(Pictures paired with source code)
######

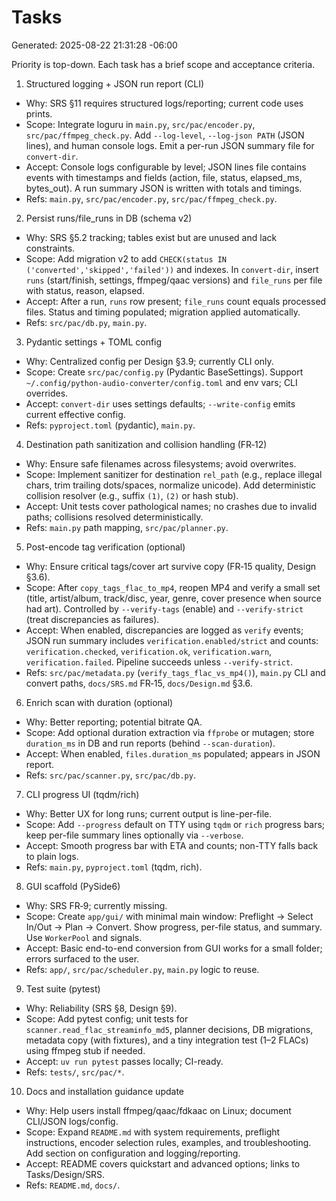 # Tasks

Generated: 2025-08-22 21:31:28 -06:00

Priority is top-down. Each task has a brief scope and acceptance criteria.

1) Structured logging + JSON run report (CLI)
- Why: SRS §11 requires structured logs/reporting; current code uses prints.
- Scope: Integrate loguru in `main.py`, `src/pac/encoder.py`, `src/pac/ffmpeg_check.py`.
  Add `--log-level`, `--log-json PATH` (JSON lines), and human console logs.
  Emit a per-run JSON summary file for `convert-dir`.
- Accept: Console logs configurable by level; JSON lines file contains events with timestamps and fields (action, file, status, elapsed_ms, bytes_out).
  A run summary JSON is written with totals and timings.
- Refs: `main.py`, `src/pac/encoder.py`, `src/pac/ffmpeg_check.py`.

2) Persist runs/file_runs in DB (schema v2)
- Why: SRS §5.2 tracking; tables exist but are unused and lack constraints.
- Scope: Add migration v2 to add `CHECK(status IN ('converted','skipped','failed'))` and indexes.
  In `convert-dir`, insert `runs` (start/finish, settings, ffmpeg/qaac versions) and `file_runs` per file with status, reason, elapsed.
- Accept: After a run, `runs` row present; `file_runs` count equals processed files.
  Status and timing populated; migration applied automatically.
- Refs: `src/pac/db.py`, `main.py`.

3) Pydantic settings + TOML config
- Why: Centralized config per Design §3.9; currently CLI only.
- Scope: Create `src/pac/config.py` (Pydantic BaseSettings).
  Support `~/.config/python-audio-converter/config.toml` and env vars; CLI overrides.
- Accept: `convert-dir` uses settings defaults; `--write-config` emits current effective config.
- Refs: `pyproject.toml` (pydantic), `main.py`.

4) Destination path sanitization and collision handling (FR‑12)
- Why: Ensure safe filenames across filesystems; avoid overwrites.
- Scope: Implement sanitizer for destination `rel_path` (e.g., replace illegal chars, trim trailing dots/spaces, normalize unicode).
  Add deterministic collision resolver (e.g., suffix `(1)`, `(2)` or hash stub).
- Accept: Unit tests cover pathological names; no crashes due to invalid paths; collisions resolved deterministically.
- Refs: `main.py` path mapping, `src/pac/planner.py`.

5) Post-encode tag verification (optional)
- Why: Ensure critical tags/cover art survive copy (FR‑15 quality, Design §3.6).
- Scope: After `copy_tags_flac_to_mp4`, reopen MP4 and verify a small set (title, artist/album, track/disc, year, genre, cover presence when source had art).
  Controlled by `--verify-tags` (enable) and `--verify-strict` (treat discrepancies as failures).
- Accept: When enabled, discrepancies are logged as `verify` events; JSON run summary includes `verification.enabled/strict` and counts: `verification.checked`, `verification.ok`, `verification.warn`, `verification.failed`. Pipeline succeeds unless `--verify-strict`.
- Refs: `src/pac/metadata.py` (`verify_tags_flac_vs_mp4()`), `main.py` CLI and convert paths, `docs/SRS.md` FR‑15, `docs/Design.md` §3.6.

6) Enrich scan with duration (optional)
- Why: Better reporting; potential bitrate QA.
- Scope: Add optional duration extraction via `ffprobe` or mutagen; store `duration_ms` in DB and run reports (behind `--scan-duration`).
- Accept: When enabled, `files.duration_ms` populated; appears in JSON report.
- Refs: `src/pac/scanner.py`, `src/pac/db.py`.

7) CLI progress UI (tqdm/rich)
- Why: Better UX for long runs; current output is line-per-file.
- Scope: Add `--progress` default on TTY using `tqdm` or `rich` progress bars; keep per-file summary lines optionally via `--verbose`.
- Accept: Smooth progress bar with ETA and counts; non-TTY falls back to plain logs.
- Refs: `main.py`, `pyproject.toml` (tqdm, rich).

8) GUI scaffold (PySide6)
- Why: SRS FR‑9; currently missing.
- Scope: Create `app/gui/` with minimal main window: Preflight → Select In/Out → Plan → Convert.
  Show progress, per-file status, and summary. Use `WorkerPool` and signals.
- Accept: Basic end-to-end conversion from GUI works for a small folder; errors surfaced to the user.
- Refs: `app/`, `src/pac/scheduler.py`, `main.py` logic to reuse.

9) Test suite (pytest)
- Why: Reliability (SRS §8, Design §9).
- Scope: Add pytest config; unit tests for `scanner.read_flac_streaminfo_md5`, planner decisions, DB migrations, metadata copy (with fixtures), and a tiny integration test (1–2 FLACs) using ffmpeg stub if needed.
- Accept: `uv run pytest` passes locally; CI-ready.
- Refs: `tests/`, `src/pac/*`.

10) Docs and installation guidance update
- Why: Help users install ffmpeg/qaac/fdkaac on Linux; document CLI/JSON logs/config.
- Scope: Expand `README.md` with system requirements, preflight instructions, encoder selection rules, examples, and troubleshooting.
  Add section on configuration and logging/reporting.
- Accept: README covers quickstart and advanced options; links to Tasks/Design/SRS.
- Refs: `README.md`, `docs/`.
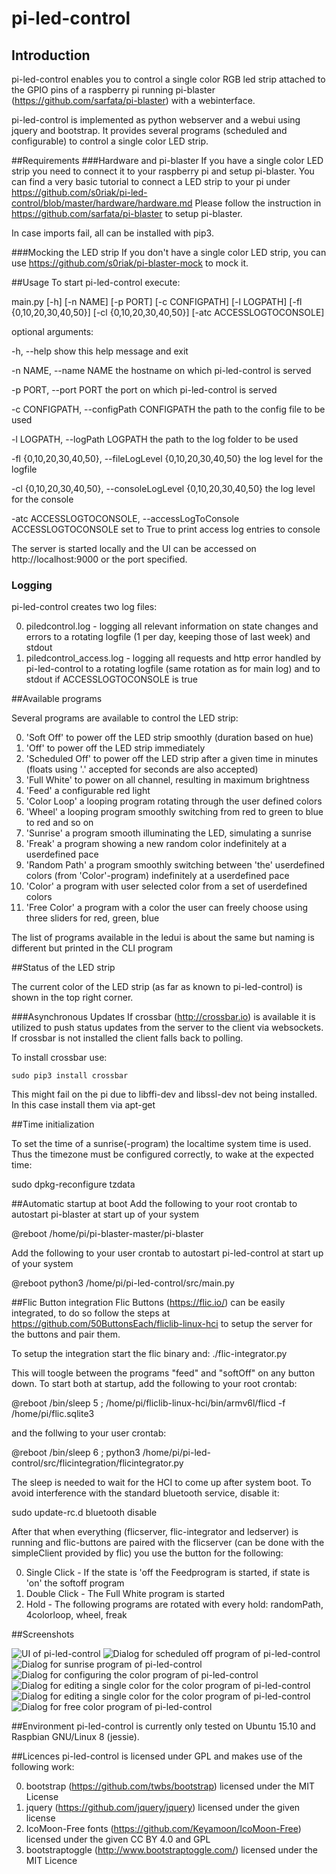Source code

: # pi-led-control
## Introduction
pi-led-control enables you to control a single color RGB led strip attached to the GPIO pins of a raspberry pi running pi-blaster (https://github.com/sarfata/pi-blaster) with a webinterface.

pi-led-control is implemented as python webserver and a webui using jquery and bootstrap.
It provides several programs (scheduled and configurable) to control a single color LED strip.

##Requirements
###Hardware and pi-blaster
If you have a single color LED strip you need to connect it to your raspberry pi and setup pi-blaster.
You can find a very basic tutorial to connect a LED strip to your pi under https://github.com/s0riak/pi-led-control/blob/master/hardware/hardware.md
Please follow the instruction in https://github.com/sarfata/pi-blaster to setup pi-blaster.

In case imports fail, all can be installed with pip3.

###Mocking the LED strip
If you don't have a single color LED strip, you can use https://github.com/s0riak/pi-blaster-mock to mock it.

##Usage
To start pi-led-control execute:

main.py [-h] [-n NAME] [-p PORT] [-c CONFIGPATH] [-l LOGPATH]
    [-fl {0,10,20,30,40,50}] [-cl {0,10,20,30,40,50}]
    [-atc ACCESSLOGTOCONSOLE]

optional arguments:

  -h, --help            show this help message and exit
  
  -n NAME, --name NAME  the hostname on which pi-led-control is served
  
  -p PORT, --port PORT  the port on which pi-led-control is served
  
  -c CONFIGPATH, --configPath CONFIGPATH
                        the path to the config file to be used
			
  -l LOGPATH, --logPath LOGPATH
                        the path to the log folder to be used
			
  -fl {0,10,20,30,40,50}, --fileLogLevel {0,10,20,30,40,50}
                        the log level for the logfile
			
  -cl {0,10,20,30,40,50}, --consoleLogLevel {0,10,20,30,40,50}
                        the log level for the console
			
  -atc ACCESSLOGTOCONSOLE, --accessLogToConsole ACCESSLOGTOCONSOLE
                        set to True to print access log entries to console
   
   
The server is started locally and the UI can be accessed on http://localhost:9000 or the port specified.
### Logging
pi-led-control creates two log files:

0. piledcontrol.log - logging all relevant information on state changes and errors to a rotating logfile (1 per day, keeping those of last week) and stdout
0. piledcontrol_access.log - logging all requests and http error handled by pi-led-control to a rotating logfile (same rotation as for main log) and to stdout if ACCESSLOGTOCONSOLE is true

##Available programs

Several programs are available to control the LED strip:

0. 'Soft Off' to power off the LED strip smoothly (duration based on hue)
0. 'Off' to power off the LED strip immediately
0. 'Scheduled Off' to power off the LED strip after a given time in minutes (floats using '.' accepted for seconds are also accepted)
0. 'Full White' to power on all channel, resulting in maximum brightness
0. 'Feed' a configurable red light
0. 'Color Loop' a looping program rotating through the user defined colors
0. 'Wheel' a looping program smoothly switching from red to green to blue to red and so on
0. 'Sunrise' a program smooth illuminating the LED, simulating a sunrise
0. 'Freak' a program showing a new random color indefinitely at a userdefined pace
0. 'Random Path' a program smoothly switching between 'the' userdefined colors (from 'Color'-program) indefinitely at a userdefined pace
0. 'Color' a program with user selected color from a set of userdefined colors
0. 'Free Color' a program with a color the user can freely choose using three sliders for red, green, blue

The list of programs available in the ledui is about the same but naming is different but printed in the CLI program

##Status of the LED strip

The current color of the LED strip (as far as known to pi-led-control) is shown in the top right corner.

###Asynchronous Updates
If crossbar (http://crossbar.io) is available it is utilized to push status updates from the server to the client via websockets. If crossbar is not installed the client falls back to polling.

To install crossbar use:

    
    sudo pip3 install crossbar

This might fail on the pi due to libffi-dev and libssl-dev not being installed. In this case install them via apt-get

##Time initialization

To set the time of a sunrise(-program) the localtime system time is used.
Thus the timezone must be configured correctly, to wake at the expected time:
	
   sudo dpkg-reconfigure tzdata

##Automatic startup at boot
Add the following to your root crontab to autostart pi-blaster at start up of your system

   @reboot /home/pi/pi-blaster-master/pi-blaster

Add the following to your user crontab to autostart pi-led-control at start up of your system

   @reboot python3 /home/pi/pi-led-control/src/main.py

##Flic Button integration
Flic Buttons (https://flic.io/) can be easily integrated, to do so follow the steps at https://github.com/50ButtonsEach/fliclib-linux-hci to setup the server for the buttons and pair them.

To setup the integration start the flic binary and:
   ./flic-integrator.py
   
This will toogle between the programs "feed" and "softOff" on any button down.
To start both at startup, add the following to your root crontab:
   
   @reboot /bin/sleep 5 ; /home/pi/fliclib-linux-hci/bin/armv6l/flicd -f /home/pi/flic.sqlite3

and the follwing to your user crontab:

   @reboot /bin/sleep 6 ; python3 /home/pi/pi-led-control/src/flicintegration/flicintegrator.py

The sleep is needed to wait for the HCI to come up after system boot.
To avoid interference with the standard bluetooth service, disable it:
   
   sudo update-rc.d bluetooth disable

After that when everything (flicserver, flic-integrator and ledserver) is running and flic-buttons are paired with the flicserver (can be done with the simpleClient provided by flic) you use the button for the following:

0. Single Click - If the state is 'off the Feedprogram is started, if state is 'on' the softoff program
0. Double Click - The Full White program is started
0. Hold - The following programs are rotated with every hold: randomPath, 4colorloop, wheel, freak

##Screenshots

![UI of pi-led-control](https://raw.githubusercontent.com/s0riak/pi-led-control/master/screenshots/pi-led-control-main.png)
![Dialog for scheduled off program of pi-led-control](https://raw.githubusercontent.com/s0riak/pi-led-control/master/screenshots/pi-led-control-off.png)
![Dialog for sunrise program of pi-led-control](https://raw.githubusercontent.com/s0riak/pi-led-control/master/screenshots/pi-led-control-sunrise.png)
![Dialog for configuring the color program of pi-led-control](https://raw.githubusercontent.com/s0riak/pi-led-control/master/screenshots/pi-led-control-color.png)
![Dialog for editing a single color for the color program of pi-led-control](https://raw.githubusercontent.com/s0riak/pi-led-control/master/screenshots/pi-led-control-color-edit.png)
![Dialog for editing a single color for the color program of pi-led-control](https://raw.githubusercontent.com/s0riak/pi-led-control/master/screenshots/pi-led-control-loop-configure.png)
![Dialog for free color program of pi-led-control](https://raw.githubusercontent.com/s0riak/pi-led-control/master/screenshots/pi-led-control-freecolor.png)

##Environment
pi-led-control is currently only tested on Ubuntu 15.10 and Raspbian GNU/Linux 8 (jessie).

##Licences
pi-led-control is licensed under GPL and makes use of the following work:

0. bootstrap (https://github.com/twbs/bootstrap) licensed under the MIT License
0. jquery (https://github.com/jquery/jquery) licensed under the given license
0. IcoMoon-Free fonts (https://github.com/Keyamoon/IcoMoon-Free) licensed under the given CC BY 4.0 and GPL
0. bootstraptoggle (http://www.bootstraptoggle.com/) licensed under the MIT Licence
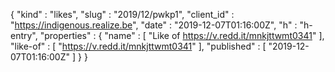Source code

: {
  "kind" : "likes",
  "slug" : "2019/12/pwkp1",
  "client_id" : "https://indigenous.realize.be",
  "date" : "2019-12-07T01:16:00Z",
  "h" : "h-entry",
  "properties" : {
    "name" : [ "Like of https://v.redd.it/mnkjttwmt0341" ],
    "like-of" : [ "https://v.redd.it/mnkjttwmt0341" ],
    "published" : [ "2019-12-07T01:16:00Z" ]
  }
}
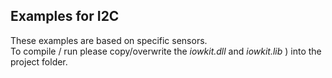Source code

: ## Examples for I2C
These examples are based on specific sensors.  
To compile / run please copy/overwrite the *iowkit.dll* and *iowkit.lib* ) into the project folder.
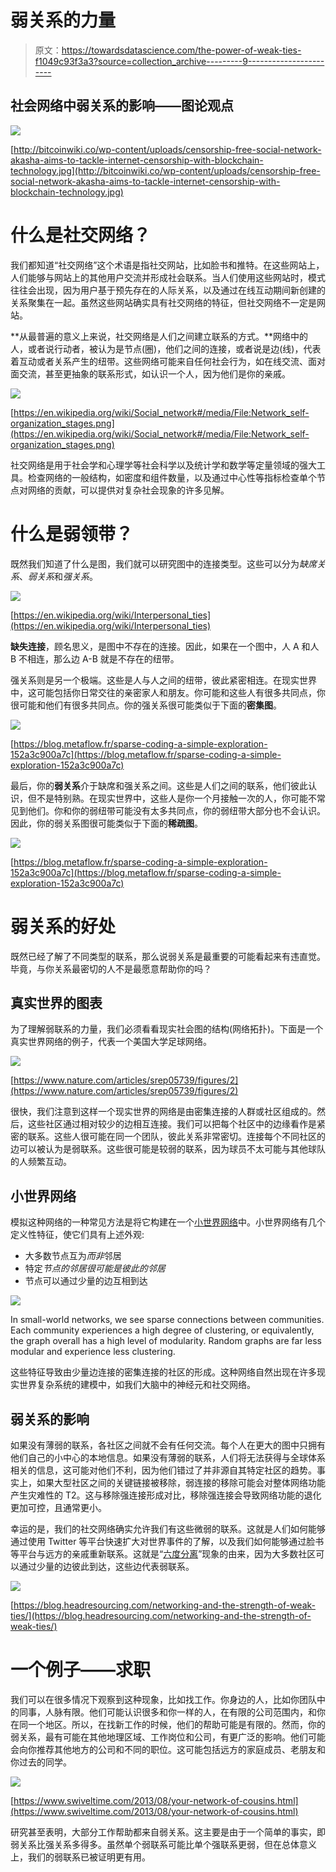 # 弱关系的力量

> 原文：<https://towardsdatascience.com/the-power-of-weak-ties-f1049c93f3a3?source=collection_archive---------9----------------------->

## 社会网络中弱关系的影响——图论观点

![](img/d5469d19a652a23f92b2a017bcf08dc9.png)

[http://bitcoinwiki.co/wp-content/uploads/censorship-free-social-network-akasha-aims-to-tackle-internet-censorship-with-blockchain-technology.jpg](http://bitcoinwiki.co/wp-content/uploads/censorship-free-social-network-akasha-aims-to-tackle-internet-censorship-with-blockchain-technology.jpg)

# 什么是社交网络？

我们都知道“社交网络”这个术语是指社交网站，比如脸书和推特。在这些网站上，人们能够与网站上的其他用户交流并形成社会联系。当人们使用这些网站时，模式往往会出现，因为用户基于预先存在的人际关系，以及通过在线互动期间新创建的关系聚集在一起。虽然这些网站确实具有社交网络的特征，但社交网络不一定是网站。

**从最普遍的意义上来说，社交网络是人们之间建立联系的方式。**网络中的人，或者说行动者，被认为是节点(圈)，他们之间的连接，或者说是边(线)，代表着互动或者关系产生的纽带。这些网络可能来自任何社会行为，如在线交流、面对面交流，甚至更抽象的联系形式，如认识一个人，因为他们是你的亲戚。

![](img/008d5b748d8793597f351bc31e45210d.png)

[https://en.wikipedia.org/wiki/Social_network#/media/File:Network_self-organization_stages.png](https://en.wikipedia.org/wiki/Social_network#/media/File:Network_self-organization_stages.png)

社交网络是用于社会学和心理学等社会科学以及统计学和数学等定量领域的强大工具。检查网络的一般结构，如密度和组件数量，以及通过中心性等指标检查单个节点对网络的贡献，可以提供对复杂社会现象的许多见解。

# 什么是弱领带？

既然我们知道了什么是图，我们就可以研究图中的连接类型。这些可以分为*缺席关系*、*弱关系*和*强关系*。

![](img/9fd6c2ffe587b3acd3e616ac5d58eee1.png)

[https://en.wikipedia.org/wiki/Interpersonal_ties](https://en.wikipedia.org/wiki/Interpersonal_ties)

**缺失连接**，顾名思义，是图中不存在的连接。因此，如果在一个图中，人 A 和人 B 不相连，那么边 A-B 就是不存在的纽带。

强关系则是另一个极端。这些是人与人之间的纽带，彼此紧密相连。在现实世界中，这可能包括你日常交往的亲密家人和朋友。你可能和这些人有很多共同点，你很可能和他们有很多共同点。你的强关系很可能类似于下面的**密集图**。

![](img/abd25b8c62a11f8d7988d08f8205bd88.png)

[https://blog.metaflow.fr/sparse-coding-a-simple-exploration-152a3c900a7c](https://blog.metaflow.fr/sparse-coding-a-simple-exploration-152a3c900a7c)

最后，你的**弱关系**介于缺席和强关系之间。这些是人们之间的联系，他们彼此认识，但不是特别熟。在现实世界中，这些人是你一个月接触一次的人，你可能不常见到他们。你和你的弱纽带可能没有太多共同点，你的弱纽带大部分也不会认识。因此，你的弱关系图很可能类似于下面的**稀疏图**。

![](img/9bd278d032101f476c968d3adb6977c1.png)

[https://blog.metaflow.fr/sparse-coding-a-simple-exploration-152a3c900a7c](https://blog.metaflow.fr/sparse-coding-a-simple-exploration-152a3c900a7c)

# 弱关系的好处

既然已经了解了不同类型的联系，那么说弱关系是最重要的可能看起来有违直觉。毕竟，与你关系最密切的人不是最愿意帮助你的吗？

## 真实世界的图表

为了理解弱联系的力量，我们必须看看现实社会图的结构(网络拓扑)。下面是一个真实世界网络的例子，代表一个美国大学足球网络。

![](img/745ce009b32ed6aaaebf840f9d681307.png)

[https://www.nature.com/articles/srep05739/figures/2](https://www.nature.com/articles/srep05739/figures/2)

很快，我们注意到这样一个现实世界的网络是由密集连接的人群或社区组成的。然后，这些社区通过相对较少的边相互连接。我们可以把每个社区中的边缘看作是紧密的联系。这些人很可能在同一个团队，彼此关系非常密切。连接每个不同社区的边可以被认为是弱联系。这些很可能是较弱的联系，因为球员不太可能与其他球队的人频繁互动。

## 小世界网络

模拟这种网络的一种常见方法是将它构建在一个[小世界网络](https://en.wikipedia.org/wiki/Small-world_network)中。小世界网络有几个定义性特征，使它们具有上述外观:

*   大多数节点互为*而非*邻居
*   特定*节点的邻居很可能是彼此的邻居*
*   节点可以通过少量的边互相到达

![](img/618c17ae80c801ca525db0b3f765845a.png)

In small-world networks, we see sparse connections between communities. Each community experiences a high degree of clustering, or equivalently, the graph overall has a high level of modularity. Random graphs are far less modular and experience less clustering.

这些特征导致由少量边连接的密集连接的社区的形成。这种网络自然出现在许多现实世界复杂系统的建模中，如我们大脑中的神经元和社交网络。

## 弱关系的影响

如果没有薄弱的联系，各社区之间就不会有任何交流。每个人在更大的图中只拥有他们自己的小中心的本地信息。如果没有薄弱的联系，人们将无法获得与全球体系相关的信息，这可能对他们不利，因为他们错过了并非源自其特定社区的趋势。事实上，如果大型社区之间的关键链接被移除，弱连接的移除可能会对整体网络功能产生灾难性的 T2。这与移除强连接形成对比，移除强连接会导致网络功能的退化更加可控，且通常更小。

幸运的是，我们的社交网络确实允许我们有这些微弱的联系。这就是人们如何能够通过使用 Twitter 等平台快速扩大对世界事件的了解，以及我们如何能够通过脸书等平台与远方的亲戚重新联系。这就是“[六度分离](https://en.wikipedia.org/wiki/Six_degrees_of_separation)”现象的由来，因为大多数社区可以通过少量的边彼此到达，这些边代表弱联系。

![](img/f159a0f0bc4f002ffc8f95dacd8df936.png)

[https://blog.headresourcing.com/networking-and-the-strength-of-weak-ties/](https://blog.headresourcing.com/networking-and-the-strength-of-weak-ties/)

# 一个例子——求职

我们可以在很多情况下观察到这种现象，比如找工作。你身边的人，比如你团队中的同事，人脉有限。他们可能认识很多和你一样的人，在有限的公司范围内，和你在同一个地区。所以，在找新工作的时候，他们的帮助可能是有限的。然而，你的弱关系，最有可能在其他地理区域、工作岗位和公司，有更广泛的影响。他们可能会向你推荐其他地方的公司和不同的职位。这可能包括远方的家庭成员、老朋友和你过去的同学。

![](img/ea329321f591ce8d54d080555c4af993.png)

[https://www.swiveltime.com/2013/08/your-network-of-cousins.html](https://www.swiveltime.com/2013/08/your-network-of-cousins.html)

研究甚至表明，大部分工作帮助都来自弱关系。这主要是由于一个简单的事实，即弱关系比强关系多得多。虽然单个弱联系可能比单个强联系更弱，但在总体意义上，我们的弱联系已被证明更有用。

######

(TASK BRIEF) From the first line of the records through the line containing "- Accept: Unit", please output exactly those lines and nothing more, leaving out the pictures.

(WRITTEN REPLY)
 # Tasks

Generated: 2025-08-22 21:31:28 -06:00

Priority is top-down. Each task has a brief scope and acceptance criteria.

1) Structured logging + JSON run report (CLI)
- Why: SRS §11 requires structured logs/reporting; current code uses prints.
- Scope: Integrate loguru in `main.py`, `src/pac/encoder.py`, `src/pac/ffmpeg_check.py`.
  Add `--log-level`, `--log-json PATH` (JSON lines), and human console logs.
  Emit a per-run JSON summary file for `convert-dir`.
- Accept: Console logs configurable by level; JSON lines file contains events with timestamps and fields (action, file, status, elapsed_ms, bytes_out).
  A run summary JSON is written with totals and timings.
- Refs: `main.py`, `src/pac/encoder.py`, `src/pac/ffmpeg_check.py`.

2) Persist runs/file_runs in DB (schema v2)
- Why: SRS §5.2 tracking; tables exist but are unused and lack constraints.
- Scope: Add migration v2 to add `CHECK(status IN ('converted','skipped','failed'))` and indexes.
  In `convert-dir`, insert `runs` (start/finish, settings, ffmpeg/qaac versions) and `file_runs` per file with status, reason, elapsed.
- Accept: After a run, `runs` row present; `file_runs` count equals processed files.
  Status and timing populated; migration applied automatically.
- Refs: `src/pac/db.py`, `main.py`.

3) Pydantic settings + TOML config
- Why: Centralized config per Design §3.9; currently CLI only.
- Scope: Create `src/pac/config.py` (Pydantic BaseSettings).
  Support `~/.config/python-audio-converter/config.toml` and env vars; CLI overrides.
- Accept: `convert-dir` uses settings defaults; `--write-config` emits current effective config.
- Refs: `pyproject.toml` (pydantic), `main.py`.

4) Destination path sanitization and collision handling (FR‑12)
- Why: Ensure safe filenames across filesystems; avoid overwrites.
- Scope: Implement sanitizer for destination `rel_path` (e.g., replace illegal chars, trim trailing dots/spaces, normalize unicode).
  Add deterministic collision resolver (e.g., suffix `(1)`, `(2)` or hash stub).
- Accept: Unit tests cover pathological names; no crashes due to invalid paths; collisions resolved deterministically.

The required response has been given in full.